So the Bard of Woking has reached 20 years, out-lasted Thatcherism – the inspiration for a lot of his early material – and shows no sign of slowing down or letting up on the oppressors of the downtrodden.
To underestimate Billy Bragg as just a political commentator, though, would be a gross injustice to one of this country’s greatest exponents of the love song. He doesn’t throw the word at you like some ham-fisted, chart fly-by-night – he doesn’t have to – but he can make your heart melt with the most honest of observations.
If you don’t believe me, listen to The Fourteenth Of February, which is every bit as beautiful as Elvis Costello‘s Alison. Like Costello, Tom Waits and Morrissey, you don’t have to own every album to know that when you get in the bodywork might be slightly different but the engine is the constant.
As the album is sequenced in chronological order we start off with A New England, a song taken into the charts by long-time collaborator, the much loved and missed Kirsty MacColl. While she appears on various other tracks, this is his song, raw and beautiful.

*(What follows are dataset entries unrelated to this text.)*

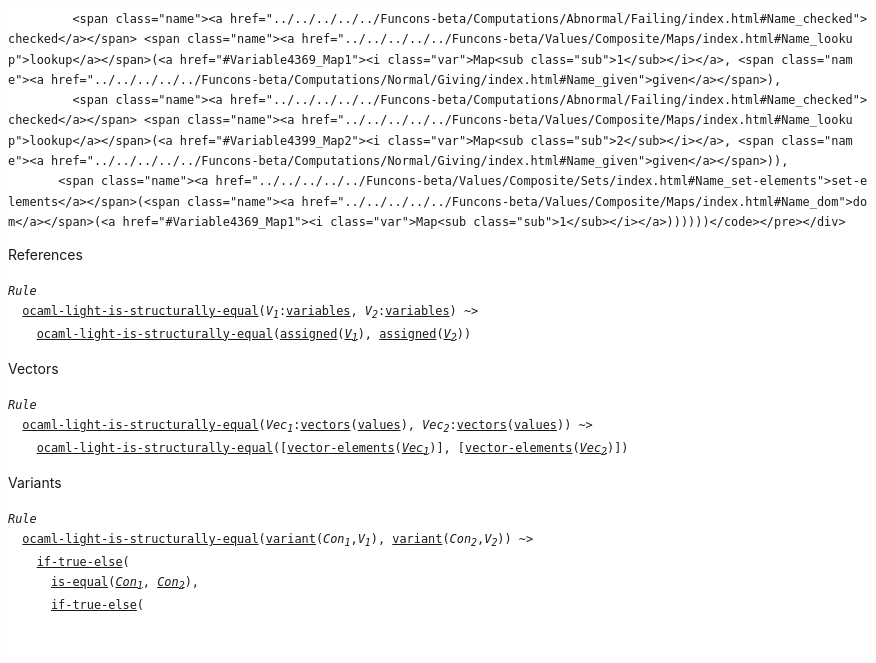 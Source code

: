              <span class="name"><a href="../../../../../Funcons-beta/Computations/Abnormal/Failing/index.html#Name_checked">checked</a></span> <span class="name"><a href="../../../../../Funcons-beta/Values/Composite/Maps/index.html#Name_lookup">lookup</a></span>(<a href="#Variable4369_Map1"><i class="var">Map<sub class="sub">1</sub></i></a>, <span class="name"><a href="../../../../../Funcons-beta/Computations/Normal/Giving/index.html#Name_given">given</a></span>), 
             <span class="name"><a href="../../../../../Funcons-beta/Computations/Abnormal/Failing/index.html#Name_checked">checked</a></span> <span class="name"><a href="../../../../../Funcons-beta/Values/Composite/Maps/index.html#Name_lookup">lookup</a></span>(<a href="#Variable4399_Map2"><i class="var">Map<sub class="sub">2</sub></i></a>, <span class="name"><a href="../../../../../Funcons-beta/Computations/Normal/Giving/index.html#Name_given">given</a></span>)),
           <span class="name"><a href="../../../../../Funcons-beta/Values/Composite/Sets/index.html#Name_set-elements">set-elements</a></span>(<span class="name"><a href="../../../../../Funcons-beta/Values/Composite/Maps/index.html#Name_dom">dom</a></span>(<a href="#Variable4369_Map1"><i class="var">Map<sub class="sub">1</sub></i></a>))))))</code></pre></div>

 References 
<div class="highlighter-rouge"><pre class="highlight"><code><i class="keyword">Rule</i>
  <span class="name"><a href="#Name_ocaml-light-is-structurally-equal">ocaml-light-is-structurally-equal</a></span>(<span id="Variable4541_V1"><i class="var">V<sub class="sub">1</sub></i></span>:<span class="name"><a href="../../../../../Funcons-beta/Computations/Normal/Storing/index.html#Name_variables">variables</a></span>, <span id="Variable4550_V2"><i class="var">V<sub class="sub">2</sub></i></span>:<span class="name"><a href="../../../../../Funcons-beta/Computations/Normal/Storing/index.html#Name_variables">variables</a></span>) ~>
    <span class="name"><a href="#Name_ocaml-light-is-structurally-equal">ocaml-light-is-structurally-equal</a></span>(<span class="name"><a href="../../../../../Funcons-beta/Computations/Normal/Storing/index.html#Name_assigned">assigned</a></span>(<a href="#Variable4541_V1"><i class="var">V<sub class="sub">1</sub></i></a>), <span class="name"><a href="../../../../../Funcons-beta/Computations/Normal/Storing/index.html#Name_assigned">assigned</a></span>(<a href="#Variable4550_V2"><i class="var">V<sub class="sub">2</sub></i></a>))</code></pre></div>

 Vectors 
<div class="highlighter-rouge"><pre class="highlight"><code><i class="keyword">Rule</i>
  <span class="name"><a href="#Name_ocaml-light-is-structurally-equal">ocaml-light-is-structurally-equal</a></span>(<span id="Variable4610_Vec1"><i class="var">Vec<sub class="sub">1</sub></i></span>:<span class="name"><a href="../../../../../Funcons-beta/Values/Composite/Vectors/index.html#Name_vectors">vectors</a></span>(<span class="name"><a href="../../../../../Funcons-beta/Values/Value-Types/index.html#Name_values">values</a></span>), <span id="Variable4626_Vec2"><i class="var">Vec<sub class="sub">2</sub></i></span>:<span class="name"><a href="../../../../../Funcons-beta/Values/Composite/Vectors/index.html#Name_vectors">vectors</a></span>(<span class="name"><a href="../../../../../Funcons-beta/Values/Value-Types/index.html#Name_values">values</a></span>)) ~>
    <span class="name"><a href="#Name_ocaml-light-is-structurally-equal">ocaml-light-is-structurally-equal</a></span>([<span class="name"><a href="../../../../../Funcons-beta/Values/Composite/Vectors/index.html#Name_vector-elements">vector-elements</a></span>(<a href="#Variable4610_Vec1"><i class="var">Vec<sub class="sub">1</sub></i></a>)], [<span class="name"><a href="../../../../../Funcons-beta/Values/Composite/Vectors/index.html#Name_vector-elements">vector-elements</a></span>(<a href="#Variable4626_Vec2"><i class="var">Vec<sub class="sub">2</sub></i></a>)])</code></pre></div>

 Variants 
<div class="highlighter-rouge"><pre class="highlight"><code><i class="keyword">Rule</i>
  <span class="name"><a href="#Name_ocaml-light-is-structurally-equal">ocaml-light-is-structurally-equal</a></span>(<span class="name"><a href="../../../../../Funcons-beta/Values/Composite/Variants/index.html#Name_variant">variant</a></span>(<span id="Variable4704_Con1"><i class="var">Con<sub class="sub">1</sub></i></span>,<span id="Variable4710_V1"><i class="var">V<sub class="sub">1</sub></i></span>), <span class="name"><a href="../../../../../Funcons-beta/Values/Composite/Variants/index.html#Name_variant">variant</a></span>(<span id="Variable4724_Con2"><i class="var">Con<sub class="sub">2</sub></i></span>,<span id="Variable4730_V2"><i class="var">V<sub class="sub">2</sub></i></span>)) ~>
    <span class="name"><a href="../../../../../Funcons-beta/Computations/Normal/Flowing/index.html#Name_if-true-else">if-true-else</a></span>(
      <span class="name"><a href="../../../../../Funcons-beta/Values/Value-Types/index.html#Name_is-equal">is-equal</a></span>(<a href="#Variable4704_Con1"><i class="var">Con<sub class="sub">1</sub></i></a>, <a href="#Variable4724_Con2"><i class="var">Con<sub class="sub">2</sub></i></a>),
      <span class="name"><a href="../../../../../Funcons-beta/Computations/Normal/Flowing/index.html#Name_if-true-else">if-true-else</a></span>(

It is this rawness that is both his attraction and his detractor, especially to the unconverted. Billy’s voice does what it says on the tin. Love it or don’t, but with songs like St Swithin’s Day and Levi Stubbs’ Tears he wins time and time again, or as Billy would probably put it, using an analogy of the beautiful game – he shoots, he scores.
The second CD sees him using the band format which spawned the early ’90s singles Sexuality, You Woke Up My Neighbourhood (with contribution from Michael Stipe) and Accident Waiting To Happen, before moving onto the superb William Bloke album, where Billy has mellowed just a little with the responsibilities that family life entails (“I steal a kiss from you, in the supermarket/I walk you down the aisle, you fill my basket” from Brickbat).
A couple of tracks from the excellent 1998 album Mermaid Avenue, where he collaborated with Wilco putting the music to some lost lyrics of Woody Guthrie, shows the admiration that he has for a kindred spirit. His thoughtful accompaniment, and duet with Natalie Merchant on Way Over Yonder In The Minor Key all makes perfect sense – no fuss, no nonsense.
If you feel that with Labour in power (even New Labour) that Bragg’s work is done, then listen to All You Fascists Bound To Lose where the terrier in him is back chewing your ankles. The terrier is older perhaps, but with age comes memory, and those memories include the Poll Tax and the Miners’ strike, the haves and the have-nots.
So 40 tracks from 20 years, and, just for good measure, an extra 10 out-takes and out-pourings on a third CD, including the old favourite A13, Trunk Road To The Sea, a homage to his homeland played to the tune of Route 66.
“Billy Bragg reminds us that politics need not be po-faced, and that sad songs need not be Celine Dion,” say Andrew Collins’ sleeve notes. Let’s pray to God that Ms Dion is one person who doesn’t get to hear this album – the consequences are too dire to contemplate.